In a new staff working paper, Fed researchers examine how AI models make economic decisions.

“As [large language models] take on roles in financial advice, trading, and policy analysis, understanding their implicit objectives becomes as important as understanding their accuracy,” the paper said.

For instance, a model that is an effective forecaster, but has certain decision-making biases, “might make unexpected choices or choices that are suboptimal from the perspective of the [model’s] user,” it said.

To assess the models’ decision-making the researchers use classic game theory experiments — finding that they often behave much like humans do in similar experiments.

For example, in games where a model is asked to divide a given amount of money between itself and another party, the researchers find that, “most models offer close to an even split, even in situations where a purely self-interested agent would not share.”

The results are similar to the outcomes of human experiments — in fact, the models demonstrated “even stronger aversion to unequal outcomes than typical human data suggest,” they found.

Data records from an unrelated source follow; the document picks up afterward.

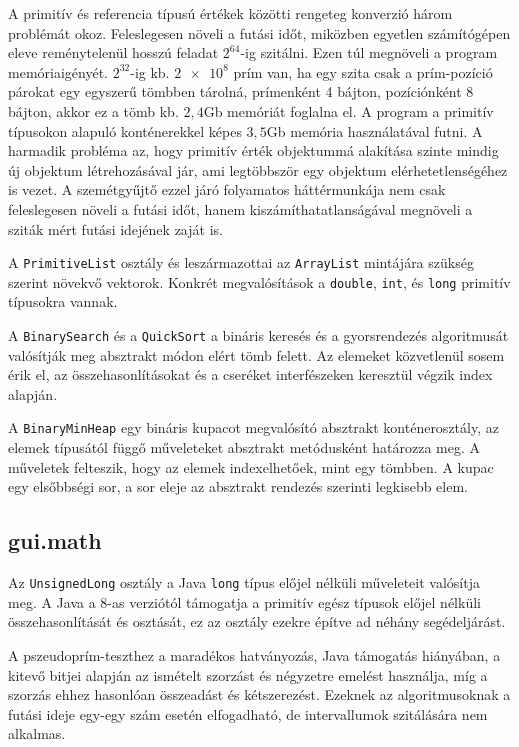 A primitív és referencia típusú értékek közötti rengeteg konverzió három problémát okoz.
Feleslegesen növeli a futási időt, miközben egyetlen számítógépen eleve reménytelenül hosszú feladat $2^{64}$-ig szitálni.
Ezen túl megnöveli a program memóriaigényét.
$2^{32}$-ig kb. $\num{2e8}$ prím van, ha egy szita csak a prím-pozíció párokat egy egyszerű tömbben tárolná, prímenként 4 bájton, pozíciónként 8 bájton, akkor ez a tömb kb. $2,4$Gb memóriát foglalna el.
A program a primitív típusokon alapuló konténerekkel képes $3,5$Gb memória használatával futni.
A harmadik probléma az, hogy primitív érték objektummá alakítása szinte mindig új objektum létrehozásával jár, ami legtöbbször egy objektum elérhetetlenségéhez is vezet.
A szemétgyűjtő ezzel járó folyamatos háttérmunkája nem csak feleslegesen növeli a futási időt, hanem kiszámíthatatlanságával megnöveli a sziták mért futási idejének zaját is.

A \texttt{PrimitiveList} osztály és leszármazottai az \texttt{ArrayList} mintájára szükség szerint növekvő vektorok. Konkrét megvalósítások a \texttt{double}, \texttt{int}, és \texttt{long} primitív típusokra vannak.

A \texttt{BinarySearch} és a \texttt{QuickSort} a bináris keresés és a gyorsrendezés algoritmusát valósítják meg absztrakt módon elért tömb felett.
Az elemeket közvetlenül sosem érik el, az összehasonlításokat és a cseréket interfészeken keresztül végzik index alapján.

A \texttt{BinaryMinHeap} egy bináris kupacot megvalósító absztrakt konténerosztály, az elemek típusától függő műveleteket absztrakt metódusként határozza meg.
A műveletek felteszik, hogy az elemek indexelhetőek, mint egy tömbben.
A kupac egy elsőbbségi sor, a sor eleje az absztrakt rendezés szerinti legkisebb elem.

\subsection{gui.math}

Az \texttt{UnsignedLong} osztály a Java \texttt{long} típus előjel nélküli műveleteit valósítja meg.
A Java a 8-as verziótól támogatja a primitív egész típusok előjel nélküli összehasonlítását és osztását, ez az osztály ezekre építve ad néhány segédeljárást.

A pszeudoprím-teszthez a maradékos hatványozás, Java támogatás hiányában, a kitevő bitjei alapján az ismételt szorzást és négyzetre emelést használja, míg a szorzás ehhez hasonlóan összeadást és kétszerezést.
Ezeknek az algoritmusoknak a futási ideje egy-egy szám esetén elfogadható, de intervallumok szitálására nem alkalmas.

However, the research also concluded that the “apparent fairness is fragile: when we mask the task’s economic context by reframing it, allocations shift toward self‑interest.”

For instance, the researchers found that, “presenting a decision as a currency exchange rather than a resource allocation … can shift behaviour in systematic ways.”

These kinds of shifts are more effective in simple, one-off allocation games, than they were in more complex tasks, the paper noted.

“In these dynamic environments, the models’ preferences appear less stable and more influenced by randomness or context-specific cues,” it said.

Ultimately, the paper finds that AI models “are not neutral computational tools but instead exhibit structured and quantifiable behavioural tendencies” — and, these tendencies are flexible, rather than fixed.

As a result, they conclude that, “There is a clear need for better diagnostic tools to identify and adjust the goals models implicitly pursue.”